National parks of Israel are declared historic sites or nature reserves, which are mostly operated and maintained by the National Nature and Parks Authority. As of 2015, Israel maintains 81 national parks and more than 400 nature reserves, many of them in the occupied West Bank, that protect 2,500 species of indigenous wild plants, 32 species of fish, 530 species of birds and 100 species of mammals.

The parks and reserves were frequently declared around the ruins of the depopulated and subsequently demolished towns and villages of the 1948 Palestinian exodus; 182 historical Palestinian built up areas are located within Israel's parks and reserves. Some parks are located at archaeological sites such as Tel Megiddo, Beit She'an, Ashkelon and Kursi. Others, such as the Alexander stream, Mount Carmel National Park or Hurshat Tal focus on nature and the preservation of local flora and fauna. Several parks and nature reserves have camping options, such as tent grounds and bungalows, open to small groups and individual campers.  Some of them are located in the Israeli-occupied territories of the Golan Heights and the West Bank.

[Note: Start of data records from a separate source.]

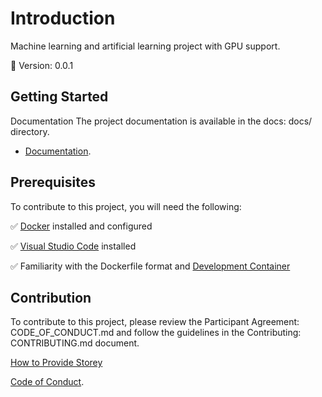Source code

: # Introduction
Machine learning and artificial learning project with GPU support.

🔖 Version: 0.0.1

## Getting Started
Documentation
The project documentation is available in the docs: docs/ directory.

* [Documentation](docs/README.md).

## Prerequisites
To contribute to this project, you will need the following:

 ✅ [Docker](https://www.docker.com/) installed and configured

 ✅ [Visual Studio Code](https://code.visualstudio.com/) installed

 ✅ Familiarity with the Dockerfile format and [Development Container](https://containers.dev/)

## Contribution
To contribute to this project, please review the Participant Agreement: CODE_OF_CONDUCT.md and follow the guidelines in the Contributing: CONTRIBUTING.md document.

[How to Provide Storey](CONTRIBUTING.md)

[Code of Conduct](CODE_OF_CONDUCT.md).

In 2011, the most popular national parks were Yarkon National Park, Caesarea, Ein Gedi and Tel Dan.

History

From the 1920s onwards, the British Mandatory government passed laws aimed at saving the local flora and fauna. In 1924 a Hunting Act was published and in 1926 a Forest Ordinance were published. Many sites, such as the forests of Mount Carmel and Mount Meron, were declared forest reserves; certain trees were declared protected.

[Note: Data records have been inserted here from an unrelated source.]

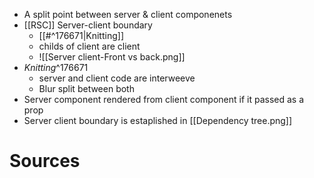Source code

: -  A split point between server & client componenets
- [[RSC]] Server-client boundary
    - [[#^176671|Knitting]]
    - childs of client are client
    - ![[Server client-Front vs back.png]]
- _Knitting_^176671
	- server and client code are interweeve 
	- Blur split between both
- Server component rendered from client component if it passed as a prop
- Server client boundary is estaplished in [[Dependency tree.png]]

# Sources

In 1953 the Knesset passed the Wildlife Protection Law (חוק הגנת חיות-הבר) and the Minister of Agriculture was appointed for its implementation. In 1955, the department for the improvement of the country's landscape (המחלקה לשיפור נוף הארץ) was established in the Israeli Prime Minister's Office, which was assigned the establishment of tourist infrastructure. The department established a number of well-known national parks, such as Gan HaShlosha, Caesarea, Shivta and Avdat. Following the ecologically disastrous drying of Lake Hula and the resulting public pressure, the  was established in 1964, which was the first declared nature reserve in Israel. In 1963 the Knesset approved the "National parks and nature reserves act" (חוק הגנים הלאומיים ושמורות הטבע), whose legislation process had already began in 1956. As a result, two authorities were established: the National Parks Authority and the Nature Reserves Authority. In 1998 the two authorities were merged into one body - Israel Nature and Parks Authority.

The last observation of an Arabian leopard took place in the northern Arabah area in 2010/11.
It is possibly extinct in the country.

Parks and reserves

In Israel the distinction between national parks and nature reserves is often hard to make. National parks are in most cases centered around archaeological sites, but sometimes include protected nature habitats. The nature reserves often contain not just protected fauna and flora, but also major archaeological sites. The Hermon Stream Nature Reserve for instance covers a stretch of forested land, but also the vast remains of the ancient city of Banias/Caesarea Philippi. Sometimes an administrative separation is made, as for instance at the Judean desert oasis of Ein Gedi, home to both the Ein Gedi Antiquities National Park and Ein Gedi Nature Reserve.

National parks in Israel
This is a partial list, containing only the best known national parks.

National parks in occupied territories

Nature reserves in Israel
This is a partial list, containing only the best known nature reserves.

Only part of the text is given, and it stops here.